- Born: May 27, 1931 Heiloo, Netherlands
- Education: University of Amsterdam
- Occupation: Physicist
- Known for: Critical phenomena; Transport Properties; Non-equilibrium statistical physics;
- Spouse: J. M. H. (Anneke) Levelt Sengers
- Awards: Touloukian Award of ASME; Doctor Honoris Causa, TU Delft;
- Fields: Experimental and theoretical statistical physics
- Workplaces: University of Maryland; National Institute of Standards and Technology;
- Doctoral advisor: A.M.J.F Michels

= Jan V. Sengers =

Dutch-American physicist

Jan Vincent Sengers (born May 27, 1931) is a Dutch–American physicist and a distinguished university professor emeritus at the Institute for Physical Science and Technology of University of Maryland. He is known for seminal contributions in critical and non-equilibrium phenomena in soft condensed matter.

== Education ==
Jan Sengers received his bachelor's degree in physics and mathematics in 1952, his master’s degree in physics in 1955, and his Ph.D. in physics in 1962, all cum laude from the University of Amsterdam.

== Career ==
In 1963 Jan Sengers, together with his spouse Anneke Levelt Sengers, emigrated to the United States to become a physicist at the National Bureau of Standards (NBS) that became the National Institute of Standards and Technology (NIST) in 1988. He joined the University of Maryland, College Park in 1968, first as associate professor and subsequently as professor in the Institute for Molecular Physics that was merged with the Institute for Fluid Dynamics and Applied Mathematics to become the Institute for Physical Science and Technology (IPST) in 1976. At the University of Maryland, he was also affiliate professor of chemical engineering from 1991 to 1994 and chair of the Department of chemical engineering from 1994 to 1999. Jan Sengers served as director of the Chemical Physics Program from 1978 to 1985 and as chair of the Burgers Program for Fluid Dynamics from 2003 to 2006. He was also affiliate professor of mechanical engineering from 1996 to 1999 and from 2002 to 2021. Jan Sengers became distinguished university research professor Emeritus in 1999 and served as a Research Professor in IPST from 2000 to 2021. While at the University of Maryland he also remained affiliated with NBS/NIST, first on an intermittent basis from 1968 to 2001 and subsequently as a guest researcher from 2001 to 2022.

== Research ==
At the Van der Waals Laboratory in Amsterdam, Jan Sengers performed some breakthrough experiments showing that the thermal conductivity of a fluid diverges at the critical point. After his arrival in the US, he was the first to obtain some rigorous results concerning the density corrections beyond the dilute-gas limit for the transport properties of a gas of hard spheres.
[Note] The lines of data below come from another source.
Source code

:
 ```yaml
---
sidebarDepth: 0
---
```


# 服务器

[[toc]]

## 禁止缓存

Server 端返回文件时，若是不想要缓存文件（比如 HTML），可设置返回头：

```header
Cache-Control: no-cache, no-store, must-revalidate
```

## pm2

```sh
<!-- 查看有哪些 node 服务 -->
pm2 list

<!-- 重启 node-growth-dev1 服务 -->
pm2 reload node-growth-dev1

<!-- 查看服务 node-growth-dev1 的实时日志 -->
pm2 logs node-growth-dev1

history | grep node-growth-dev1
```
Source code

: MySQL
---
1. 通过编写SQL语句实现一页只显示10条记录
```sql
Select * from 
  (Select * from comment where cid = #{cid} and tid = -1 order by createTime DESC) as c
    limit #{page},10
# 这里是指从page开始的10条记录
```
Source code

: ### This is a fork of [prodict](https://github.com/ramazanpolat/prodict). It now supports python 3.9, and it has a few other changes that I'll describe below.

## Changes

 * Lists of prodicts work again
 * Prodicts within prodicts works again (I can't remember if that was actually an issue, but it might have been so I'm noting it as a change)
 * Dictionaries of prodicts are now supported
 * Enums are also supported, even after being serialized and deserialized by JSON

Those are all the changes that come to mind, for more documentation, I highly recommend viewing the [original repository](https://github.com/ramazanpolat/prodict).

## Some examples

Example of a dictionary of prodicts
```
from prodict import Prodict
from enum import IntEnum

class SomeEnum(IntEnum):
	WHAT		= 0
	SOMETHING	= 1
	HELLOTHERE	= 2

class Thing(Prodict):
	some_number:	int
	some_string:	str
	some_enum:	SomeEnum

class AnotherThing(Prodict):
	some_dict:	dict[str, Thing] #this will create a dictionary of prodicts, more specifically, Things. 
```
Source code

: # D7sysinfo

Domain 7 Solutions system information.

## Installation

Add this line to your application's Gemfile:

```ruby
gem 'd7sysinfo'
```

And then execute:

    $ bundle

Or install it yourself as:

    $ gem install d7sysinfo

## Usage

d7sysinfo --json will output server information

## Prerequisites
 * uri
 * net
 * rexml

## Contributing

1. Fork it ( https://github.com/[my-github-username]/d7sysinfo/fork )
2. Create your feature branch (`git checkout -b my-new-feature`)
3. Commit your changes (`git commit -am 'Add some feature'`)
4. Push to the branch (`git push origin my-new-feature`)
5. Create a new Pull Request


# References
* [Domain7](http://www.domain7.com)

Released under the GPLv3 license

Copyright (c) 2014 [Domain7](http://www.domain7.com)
At the University of Maryland, Jan Sengers was for many years the leader of a research group studying critical phenomena both experimentally and theoretically, establishing the principle of critical universality for equilibrium and nonequilibrium critical phenomena. His group also developed a theory for the crossover form asymptotic critical behavior of thermodynamic and transport properties to classical behavior far away from the critical point. Mikhail Anisimov joined the research group at the University of Maryland in 1994 and together Sengers and Anisimov further developed the crossover theory for critical phenomena, including crossover from Ising-like critical behavior to triple-point behavior of polymer solutions. The research group of Jan Sengers also demonstrated experimentally the long-range nature of thermal fluctuations in liquids in thermal nonequilibrium states. These nonequilibrium fluctuations will produce giant nonequilibrium Casimir pressures in soft condensed matter as predicted by Ted Kirkpatrick, Jose Ortiz de Zárate, and Jan Sengers. Jan Sengers has also been active in the standardization of transport properties of water and steam for the International Association for the Properties of Water and Steam and in the development of correlations for the transport properties of fluids as part of research projects of IUPAC and of the International Association for Transport Properties.

== Awards and honors ==
- Correspondent of the Royal Netherlands Academy of Sciences (1980)
- Touloukian Award of American Society of Mechanical Engineers (1991)
- Doctor Honoris Causa, Technical University Delft (1992)
- Distinguished University Professor, University of Maryland (1997)
- Academician Emeritus of the International Academy of Refrigeration of the Russian Federation (2002)
- Fellow of American Institute of Chemical Engineers, American Society of Mechanical Engineers, American Physical Society, American Association for the Advancement of Science, International Association for the Properties of Water and Steam, International Union of Pure and Applied Chemistry, World Innovation Foundation

==Personal life==
Jan Sengers married physicist Anneke Levelt Sengers; their four children include computer scientist and ethnographer Phoebe Sengers.